Data Analysis Toolkit

Tools used for Head and Neck Cancer research at Baylor College of Medicine, with a goal of condensing time-consuming manual pipelines of data analysis methods into one click scanning processes.

Download Latest Release

How to Use

Download the latest open source release for your platform here, and run the program installer, application will automatically alert you to updates in the future.
Open the program, navigate to the "Analysis Pipeline" tab and select the folder containing your genetic data files, or drag and drop the folder into the program window. The program is intelligent enough to recursively scan all subfolders for genetic data files.
Assign group letters or numbers to the generated table, ensure only a total of two groups, select the upper group for calculations, a threshold for normalization, and click "Run Analysis".

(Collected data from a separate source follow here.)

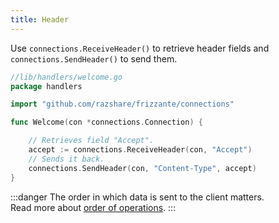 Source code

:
 ```yaml
---
title: Header
---
```


Use `connections.ReceiveHeader()` to retrieve header fields and `connections.SendHeader()` to send them.

```go
//lib/handlers/welcome.go
package handlers

import "github.com/razshare/frizzante/connections"

func Welcome(con *connections.Connection) {

    // Retrieves field "Accept".
    accept := connections.ReceiveHeader(con, "Accept")
    // Sends it back.
    connections.SendHeader(con, "Content-Type", accept)
}
```

:::danger
The order in which data is sent to the client matters. <br/>
Read more about [order of operations](../order-of-operations).
:::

Allow a few minutes for the pipeline to run. Once finished, you will be asked to save a compressed file containing the results in CSV and GCT formats, along with a report file on problematic gene edge cases encountered with appropriate context.

Brief Pipeline Summary

Input genetic result files from assorted folder and assign groups to obtain combined spreadsheet of statistical tests, adjusted for error.

Pipeline consists of recursively scanning all input files to support various genetic data folder schemas, asking user to label testing groups.Data is filtered for existing genes based on lookup list, and transformed into linear and log space data.

Further normalization is carried out using Benjamini - Hochberg Procedure. Fold changes and p values for significant genes via a user defined threshold are outputted.